[[ EXCERPTED DATA, beginning ]]

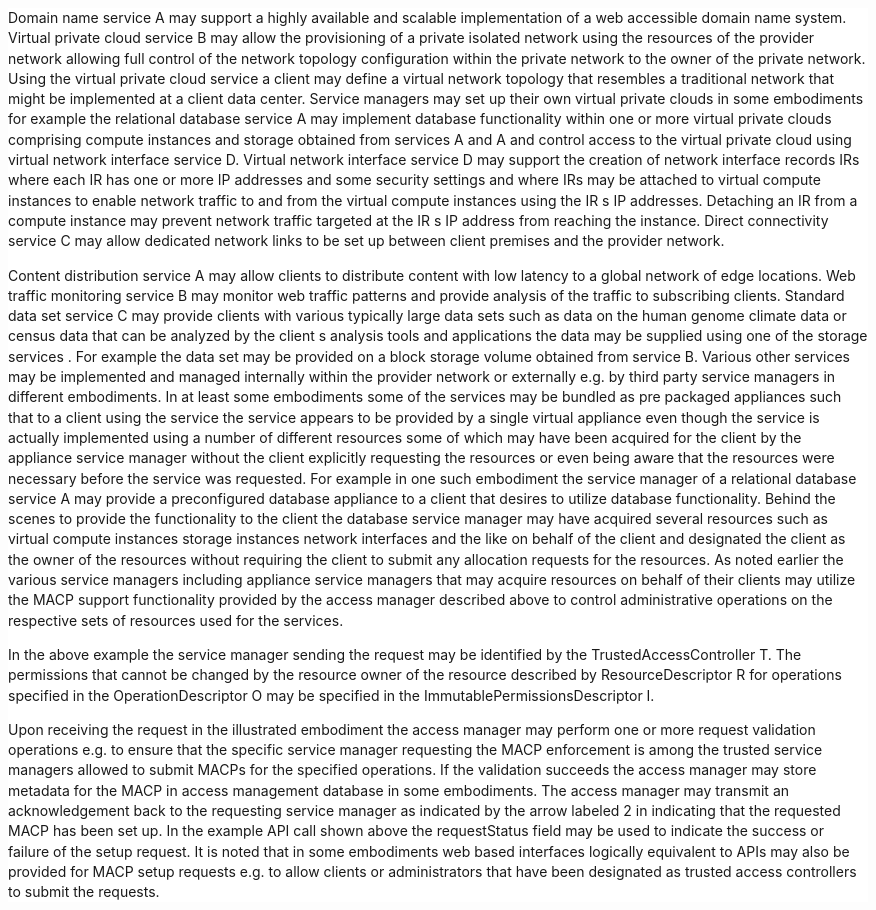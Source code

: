Domain name service A may support a highly available and scalable implementation of a web accessible domain name system. Virtual private cloud service B may allow the provisioning of a private isolated network using the resources of the provider network allowing full control of the network topology configuration within the private network to the owner of the private network. Using the virtual private cloud service a client may define a virtual network topology that resembles a traditional network that might be implemented at a client data center. Service managers may set up their own virtual private clouds in some embodiments for example the relational database service A may implement database functionality within one or more virtual private clouds comprising compute instances and storage obtained from services A and A and control access to the virtual private cloud using virtual network interface service D. Virtual network interface service D may support the creation of network interface records IRs where each IR has one or more IP addresses and some security settings and where IRs may be attached to virtual compute instances to enable network traffic to and from the virtual compute instances using the IR s IP addresses. Detaching an IR from a compute instance may prevent network traffic targeted at the IR s IP address from reaching the instance. Direct connectivity service C may allow dedicated network links to be set up between client premises and the provider network.

Content distribution service A may allow clients to distribute content with low latency to a global network of edge locations. Web traffic monitoring service B may monitor web traffic patterns and provide analysis of the traffic to subscribing clients. Standard data set service C may provide clients with various typically large data sets such as data on the human genome climate data or census data that can be analyzed by the client s analysis tools and applications the data may be supplied using one of the storage services . For example the data set may be provided on a block storage volume obtained from service B. Various other services may be implemented and managed internally within the provider network or externally e.g. by third party service managers in different embodiments. In at least some embodiments some of the services may be bundled as pre packaged appliances such that to a client using the service the service appears to be provided by a single virtual appliance even though the service is actually implemented using a number of different resources some of which may have been acquired for the client by the appliance service manager without the client explicitly requesting the resources or even being aware that the resources were necessary before the service was requested. For example in one such embodiment the service manager of a relational database service A may provide a preconfigured database appliance to a client that desires to utilize database functionality. Behind the scenes to provide the functionality to the client the database service manager may have acquired several resources such as virtual compute instances storage instances network interfaces and the like on behalf of the client and designated the client as the owner of the resources without requiring the client to submit any allocation requests for the resources. As noted earlier the various service managers including appliance service managers that may acquire resources on behalf of their clients may utilize the MACP support functionality provided by the access manager described above to control administrative operations on the respective sets of resources used for the services.

In the above example the service manager sending the request may be identified by the TrustedAccessController T. The permissions that cannot be changed by the resource owner of the resource described by ResourceDescriptor R for operations specified in the OperationDescriptor O may be specified in the ImmutablePermissionsDescriptor I.

Upon receiving the request in the illustrated embodiment the access manager may perform one or more request validation operations e.g. to ensure that the specific service manager requesting the MACP enforcement is among the trusted service managers allowed to submit MACPs for the specified operations. If the validation succeeds the access manager may store metadata for the MACP in access management database in some embodiments. The access manager may transmit an acknowledgement back to the requesting service manager as indicated by the arrow labeled 2 in indicating that the requested MACP has been set up. In the example API call shown above the requestStatus field may be used to indicate the success or failure of the setup request. It is noted that in some embodiments web based interfaces logically equivalent to APIs may also be provided for MACP setup requests e.g. to allow clients or administrators that have been designated as trusted access controllers to submit the requests.
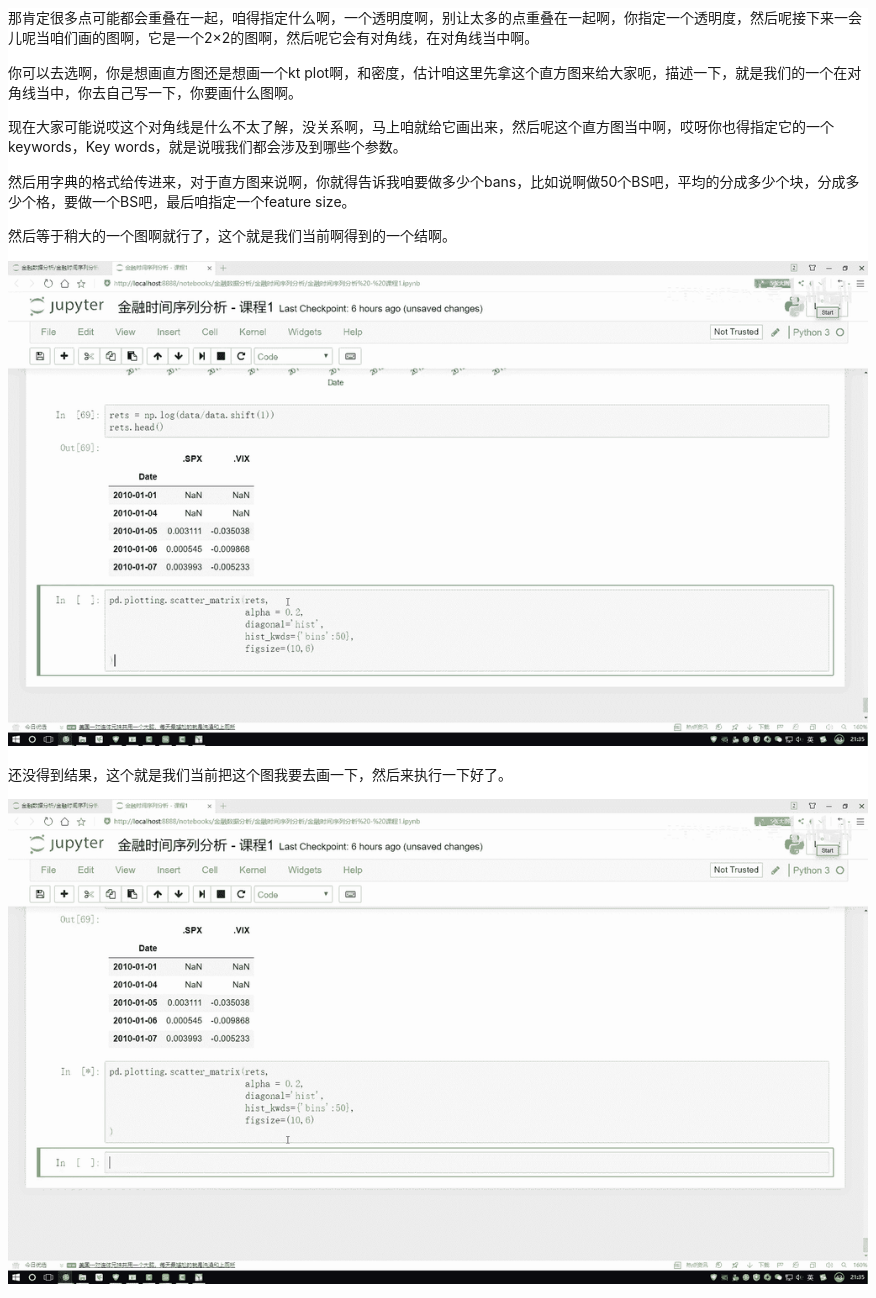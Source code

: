那肯定很多点可能都会重叠在一起，咱得指定什么啊，一个透明度啊，别让太多的点重叠在一起啊，你指定一个透明度，然后呢接下来一会儿呢当咱们画的图啊，它是一个2×2的图啊，然后呢它会有对角线，在对角线当中啊。

你可以去选啊，你是想画直方图还是想画一个kt plot啊，和密度，估计咱这里先拿这个直方图来给大家呃，描述一下，就是我们的一个在对角线当中，你去自己写一下，你要画什么图啊。

现在大家可能说哎这个对角线是什么不太了解，没关系啊，马上咱就给它画出来，然后呢这个直方图当中啊，哎呀你也得指定它的一个keywords，Key words，就是说哦我们都会涉及到哪些个参数。

然后用字典的格式给传进来，对于直方图来说啊，你就得告诉我咱要做多少个bans，比如说啊做50个BS吧，平均的分成多少个块，分成多少个格，要做一个BS吧，最后咱指定一个feature size。

然后等于稍大的一个图啊就行了，这个就是我们当前啊得到的一个结啊。

![](img/1161c8a1e138073a78191d748ac3cef8_67.png)

还没得到结果，这个就是我们当前把这个图我要去画一下，然后来执行一下好了。

![](img/1161c8a1e138073a78191d748ac3cef8_69.png)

[[ EXCERPTED DATA, end ]]

▶ WORK INSTRUCTION:
Would you reproduce, exactly and with nothing added, every line from the beginning of the entries above through the line that contains "the provider network.", both included, leaving out the pictures?

▶ FINISHED TASK:
Source code

:Domain name service A may support a highly available and scalable implementation of a web accessible domain name system. Virtual private cloud service B may allow the provisioning of a private isolated network using the resources of the provider network allowing full control of the network topology configuration within the private network to the owner of the private network. Using the virtual private cloud service a client may define a virtual network topology that resembles a traditional network that might be implemented at a client data center. Service managers may set up their own virtual private clouds in some embodiments for example the relational database service A may implement database functionality within one or more virtual private clouds comprising compute instances and storage obtained from services A and A and control access to the virtual private cloud using virtual network interface service D. Virtual network interface service D may support the creation of network interface records IRs where each IR has one or more IP addresses and some security settings and where IRs may be attached to virtual compute instances to enable network traffic to and from the virtual compute instances using the IR s IP addresses. Detaching an IR from a compute instance may prevent network traffic targeted at the IR s IP address from reaching the instance. Direct connectivity service C may allow dedicated network links to be set up between client premises and the provider network.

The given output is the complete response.